BİSMİLLAHİRRAHMANİRRAHİM
Hamd alemlerin Rabbi Rahman, Rahim din gününün sahibi Allah azze ve celleye mahsustur. Salat ve selam sevgili Peygamberimiz (s.a.v) e aline ve ashabına olsun.
Bu ayki yazımda Allah azze ve cellenin izniyle kibrin sebeplerini sonuçlarını ve tedavisini anlatmaya çalışacağım. Rabbim fıkh ederek okuyabilmeyi, anlamayı, yaşamayı naip etsin.
3) Nesep: Bazıları şerefli bir soydan geldiklerini ve kendileri dışındakileri kıymetsiz olduğunu düşünürler. Başkalarıyla oturup kalkmak istemezler. Konuşurken karşısındakilere ’Sen kimsin, baban kim?’ diye aileleri hakkında sorular sorarak ‘Benim gibi biriyle nasıl muhatap olabiliyorsun?’ derler.
Mağrur b. Süveyd şöyle demiştir: Ebu Zerr’i gördüm, üzerinde bir elbise, kölesinin üzerinde de aynısından bir elbise vardı. Ondan üzerindeki eski elbiseyi kölesine verip kölenin üzerindeki yeni elbiseyi giymesini istedi ki ancak o şöyle dedi:
Ben bir adamı (Bilal’i annesinden dolayı) ayıpladım.
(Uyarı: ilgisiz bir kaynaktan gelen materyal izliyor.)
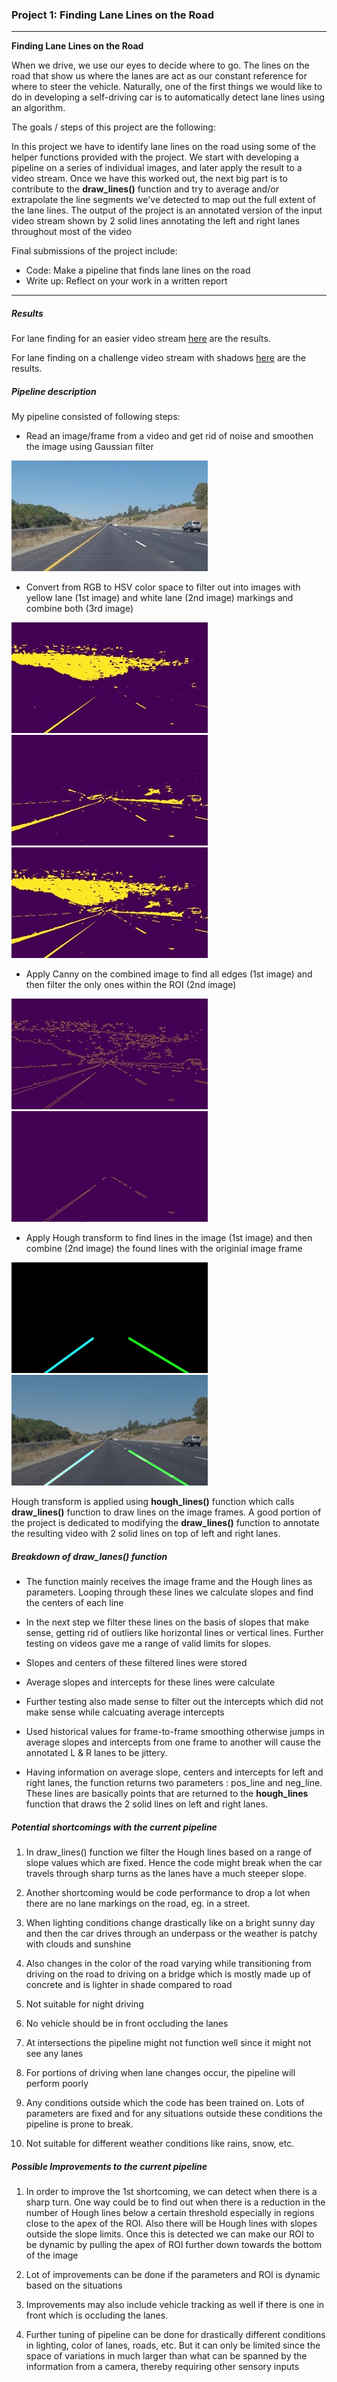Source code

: ### Project 1: Finding Lane Lines on the Road

---

**Finding Lane Lines on the Road**


When we drive, we use our eyes to decide where to go.  The lines on the road that show us where the lanes are act as our constant reference for where to steer the vehicle.  Naturally, one of the first things we would like to do in developing a self-driving car is to automatically detect lane lines using an algorithm.

The goals / steps of this project are the following:

In this project we have to identify lane lines on the road using some of the helper functions provided with the project. We start with developing a pipeline on a series of individual images, and later apply the result to a video stream. Once we have this worked out, the next big part is to contribute to the **draw\_lines()** function and try to average and/or extrapolate the line segments we've detected to map out the full extent of the lane lines. The output of the project is an annotated version of the input video stream shown by 2 solid lines annotating the left and right lanes throughout most of the video

Final submissions of the project include:

* Code: Make a pipeline that finds lane lines on the road
* Write up: Reflect on your work in a written report



[//]: # (Image References)

[image1]: ./examples/grayscale.jpg "Grayscale"
[image2]: ./examples/image2.jpg "Image"
[image3]: ./examples/Y_img.jpg "Yellow image"
[image4]: ./examples/W_img.jpg "White image"
[image5]: ./examples/combined.jpg "Combined image"
[image6]: ./examples/canny.jpg "Canny"
[image7]: ./examples/canny_ROI.jpg "Canny ROI"
[image8]: ./examples/line_image.jpg "Line Image"
[image9]: ./examples/final_image.jpg "Final Image"

---

##### Results

For lane finding for an easier video stream [here](https://youtu.be/Th5x-Cewutg) are the results.

For lane finding on a challenge video stream with shadows [here](https://youtu.be/G4SRsefDvYM) are the results.

##### Pipeline description

My pipeline consisted of following steps:

* Read an image/frame from a video and get rid of noise and smoothen the image using Gaussian filter

![alt text][image2]

* Convert from RGB to HSV color space to filter out into images with yellow lane (1st image) and white lane (2nd image) markings and combine both (3rd image)

![alt text][image3] ![alt text][image4] ![alt text][image5]

* Apply Canny on the combined image to find all edges (1st image) and then filter the only ones within the ROI (2nd image)

![alt text][image6] ![alt text][image7]

* Apply Hough transform to find lines in the image (1st image) and then combine (2nd image) the found lines with the originial image frame

![alt text][image8] ![alt text][image9]

Hough transform is applied using **hough\_lines()** function which calls **draw\_lines()** function to draw lines on the image frames. A good portion of the project is dedicated to modifying the **draw\_lines()** function to annotate the resulting video with 2 solid lines on top of left and right lanes.

##### Breakdown of draw\_lanes() function

* The function mainly receives the image frame and the Hough lines as parameters. Looping through these lines we calculate slopes and find the centers of each line

* In the next step we filter these lines on the basis of slopes that make sense, getting rid of outliers like horizontal lines or vertical lines. Further testing on videos gave me a range of valid limits for slopes.

* Slopes and centers of these filtered lines were stored 

* Average slopes and intercepts for these lines were calculate

* Further testing also made sense to filter out the intercepts which did not make sense while calcuating average intercepts

* Used historical values for frame-to-frame smoothing otherwise jumps in average slopes and intercepts from one frame to another will cause the annotated L & R lanes to be jittery.

* Having information on average slope, centers and intercepts for left and right lanes, the function returns two parameters : pos_line and neg_line. These lines are basically points that are returned to the **hough\_lines** function that draws the 2 solid lines on left and right lanes.


##### Potential shortcomings with the current pipeline

1. In draw\_lines() function we filter the Hough lines based on a range of slope values which are fixed. Hence the code might break when the car travels through sharp turns as the lanes have a much steeper slope.

2. Another shortcoming would be code performance to drop a lot when there are no lane markings on the road, eg. in a street. 

3. When lighting conditions change drastically like on a bright sunny day and then the car drives through an underpass or the weather is patchy with clouds and sunshine

4. Also changes in the color of the road varying while transitioning from driving on the road to driving on a bridge which is mostly made up of concrete and is lighter in shade compared to road

5. Not suitable for night driving

6. No vehicle should be in front occluding the lanes

7. At intersections the pipeline might not function well since it might not see any lanes

8. For portions of driving when lane changes occur, the pipeline will perform poorly

9. Any conditions outside which the code has been trained on. Lots of parameters are fixed and for any situations outside these conditions the pipeline is prone to break.

10. Not suitable for different weather conditions like rains, snow, etc.

##### Possible Improvements to the current pipeline

1. In order to improve the 1st shortcoming, we can detect when there is a sharp turn. One way could be to find out when there is a reduction in the number of Hough lines below a certain threshold especially in regions close to the apex of the ROI. Also there will be Hough lines with slopes outside the slope limits. Once this is detected we can make our ROI to be dynamic by pulling the apex of ROI further down towards the bottom of the image

2. Lot of improvements can be done if the parameters and ROI is dynamic based on the situations

3. Improvements may also include vehicle tracking as well if there is one in front which is occluding the lanes.

4. Further tuning of pipeline can be done for drastically different conditions in lighting, color of lanes, roads, etc. But it can only be limited since the space of variations in much larger than what can be spanned by the information from a camera, thereby requiring other sensory inputs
Ona ‘Ey siyah kadının oğlu!’ dedim. Oda beni Peygamber (s.a.v) e şikayet etti. Peygamber (s.a.v) bana ‘Sen onu annesinden dolayı ayıpladın mı?’ dedi. Ben ‘Evet’ dedim. Bunun üzerine Hz. Peygamber ‘Şüphesiz sen içinde cahiliye kalıntısı bulunan birisin’ dedi. Ben ‘Şu saate kadar, yaşımın bu kadar ilerlemesine rağmen öyle mi?’ dedim. Allah Resulü buna karşılık şöyle buyurdu:
‘’Evet, onlar, Allah’ın sizin elinizin altına verdiği kardeşlerinizdir. Kimin kardeşi eli altında bulunuyorsa, ona yediğinden yedirsin ve giydiğinden giydirsin. Güç yetiremeyecekleri şeyi onlara yüklemeyin. Eğer onlara güç yetiremeyecekleri şeyi yüklerseniz, onlara yardım edin.‘’ (Buhari, Edeb 44)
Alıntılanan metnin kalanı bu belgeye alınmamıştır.